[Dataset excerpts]
***

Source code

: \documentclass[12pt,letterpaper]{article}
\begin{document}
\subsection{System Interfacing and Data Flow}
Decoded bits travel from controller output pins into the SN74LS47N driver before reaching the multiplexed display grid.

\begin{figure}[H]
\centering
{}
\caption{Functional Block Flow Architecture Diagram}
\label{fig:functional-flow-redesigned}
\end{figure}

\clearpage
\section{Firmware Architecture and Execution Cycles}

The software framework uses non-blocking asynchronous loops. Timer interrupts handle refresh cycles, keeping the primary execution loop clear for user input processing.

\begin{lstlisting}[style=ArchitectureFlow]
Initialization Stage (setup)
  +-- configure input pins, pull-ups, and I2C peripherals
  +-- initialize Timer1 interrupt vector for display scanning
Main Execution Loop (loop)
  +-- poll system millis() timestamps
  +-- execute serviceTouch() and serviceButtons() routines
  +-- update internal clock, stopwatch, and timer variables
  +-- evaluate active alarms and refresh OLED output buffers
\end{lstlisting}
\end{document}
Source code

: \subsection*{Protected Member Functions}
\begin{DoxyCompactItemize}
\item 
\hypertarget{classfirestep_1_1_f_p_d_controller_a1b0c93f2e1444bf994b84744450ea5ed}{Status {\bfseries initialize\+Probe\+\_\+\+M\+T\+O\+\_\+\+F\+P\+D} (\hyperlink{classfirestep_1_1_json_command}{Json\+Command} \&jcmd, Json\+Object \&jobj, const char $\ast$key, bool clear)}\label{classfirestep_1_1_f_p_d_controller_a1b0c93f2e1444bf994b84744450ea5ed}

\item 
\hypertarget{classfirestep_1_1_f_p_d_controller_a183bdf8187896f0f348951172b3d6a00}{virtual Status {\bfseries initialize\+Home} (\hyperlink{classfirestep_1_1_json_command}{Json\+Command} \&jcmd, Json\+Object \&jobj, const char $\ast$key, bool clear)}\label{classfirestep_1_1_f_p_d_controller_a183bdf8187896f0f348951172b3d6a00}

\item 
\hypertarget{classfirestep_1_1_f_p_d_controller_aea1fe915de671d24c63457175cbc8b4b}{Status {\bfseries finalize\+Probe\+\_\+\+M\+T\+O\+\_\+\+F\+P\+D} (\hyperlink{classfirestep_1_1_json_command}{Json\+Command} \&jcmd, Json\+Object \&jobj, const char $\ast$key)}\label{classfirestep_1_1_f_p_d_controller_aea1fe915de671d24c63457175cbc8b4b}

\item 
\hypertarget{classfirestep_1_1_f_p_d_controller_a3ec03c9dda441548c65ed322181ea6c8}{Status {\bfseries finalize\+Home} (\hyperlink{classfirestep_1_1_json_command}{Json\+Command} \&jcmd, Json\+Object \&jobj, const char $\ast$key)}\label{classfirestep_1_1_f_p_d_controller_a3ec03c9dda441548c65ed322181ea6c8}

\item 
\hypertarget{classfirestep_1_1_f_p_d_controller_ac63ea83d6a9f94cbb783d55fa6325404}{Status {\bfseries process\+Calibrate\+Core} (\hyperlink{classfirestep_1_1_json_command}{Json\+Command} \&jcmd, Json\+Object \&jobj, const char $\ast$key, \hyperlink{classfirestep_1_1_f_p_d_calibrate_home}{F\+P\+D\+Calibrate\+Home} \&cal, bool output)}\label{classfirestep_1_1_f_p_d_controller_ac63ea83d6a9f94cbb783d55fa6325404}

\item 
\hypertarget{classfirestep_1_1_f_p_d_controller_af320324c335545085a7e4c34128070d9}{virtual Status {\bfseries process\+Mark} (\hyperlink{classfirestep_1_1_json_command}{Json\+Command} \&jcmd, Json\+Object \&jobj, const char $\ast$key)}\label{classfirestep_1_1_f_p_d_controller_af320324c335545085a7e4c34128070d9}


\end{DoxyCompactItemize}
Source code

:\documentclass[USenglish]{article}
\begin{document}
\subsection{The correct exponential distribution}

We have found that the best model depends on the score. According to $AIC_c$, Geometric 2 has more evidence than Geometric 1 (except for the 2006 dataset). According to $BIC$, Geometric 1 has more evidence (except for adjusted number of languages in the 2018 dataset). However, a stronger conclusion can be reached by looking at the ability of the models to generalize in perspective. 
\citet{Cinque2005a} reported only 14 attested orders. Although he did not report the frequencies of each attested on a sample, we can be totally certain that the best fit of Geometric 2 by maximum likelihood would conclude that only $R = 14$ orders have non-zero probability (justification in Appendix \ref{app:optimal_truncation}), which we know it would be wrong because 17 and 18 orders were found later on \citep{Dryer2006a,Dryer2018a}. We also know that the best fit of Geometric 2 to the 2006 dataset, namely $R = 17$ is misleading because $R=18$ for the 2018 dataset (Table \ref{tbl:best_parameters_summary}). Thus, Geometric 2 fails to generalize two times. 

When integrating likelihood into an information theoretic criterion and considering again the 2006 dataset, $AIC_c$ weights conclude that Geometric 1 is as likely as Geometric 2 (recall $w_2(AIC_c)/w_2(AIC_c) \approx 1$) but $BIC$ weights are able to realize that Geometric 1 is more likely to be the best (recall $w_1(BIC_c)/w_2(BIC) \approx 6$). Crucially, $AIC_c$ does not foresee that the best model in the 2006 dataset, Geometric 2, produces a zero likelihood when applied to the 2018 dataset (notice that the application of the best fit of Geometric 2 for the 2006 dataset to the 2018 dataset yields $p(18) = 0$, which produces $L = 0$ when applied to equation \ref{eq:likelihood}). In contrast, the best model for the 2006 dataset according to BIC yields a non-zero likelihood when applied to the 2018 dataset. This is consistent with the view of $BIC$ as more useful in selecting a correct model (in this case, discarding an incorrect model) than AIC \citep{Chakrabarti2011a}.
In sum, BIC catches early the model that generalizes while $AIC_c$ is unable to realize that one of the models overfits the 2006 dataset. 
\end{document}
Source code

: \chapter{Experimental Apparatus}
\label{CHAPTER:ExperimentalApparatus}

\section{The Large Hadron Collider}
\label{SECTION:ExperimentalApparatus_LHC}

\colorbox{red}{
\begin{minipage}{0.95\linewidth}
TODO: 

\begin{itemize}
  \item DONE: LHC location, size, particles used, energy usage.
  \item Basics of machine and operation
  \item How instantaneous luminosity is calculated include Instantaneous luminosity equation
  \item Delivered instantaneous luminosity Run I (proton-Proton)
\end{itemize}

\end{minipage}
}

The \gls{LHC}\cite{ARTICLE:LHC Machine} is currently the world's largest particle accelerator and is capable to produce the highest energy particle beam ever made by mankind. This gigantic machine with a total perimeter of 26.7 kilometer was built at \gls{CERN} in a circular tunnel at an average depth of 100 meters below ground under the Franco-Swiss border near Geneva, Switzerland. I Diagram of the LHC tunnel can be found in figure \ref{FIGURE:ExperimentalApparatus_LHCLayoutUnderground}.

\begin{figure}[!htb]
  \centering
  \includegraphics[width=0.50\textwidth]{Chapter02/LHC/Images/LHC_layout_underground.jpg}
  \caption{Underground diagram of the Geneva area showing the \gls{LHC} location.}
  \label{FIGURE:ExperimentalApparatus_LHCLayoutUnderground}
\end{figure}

***

→ **WHAT TO DO**
Among the records, find each line where the word "pins" occurs, and copy it.

→ **RESPONSE BOX**
Decoded bits travel from controller output pins into the SN74LS47N driver before reaching the multiplexed display grid.
  +-- configure input pins, pull-ups, and I2C peripherals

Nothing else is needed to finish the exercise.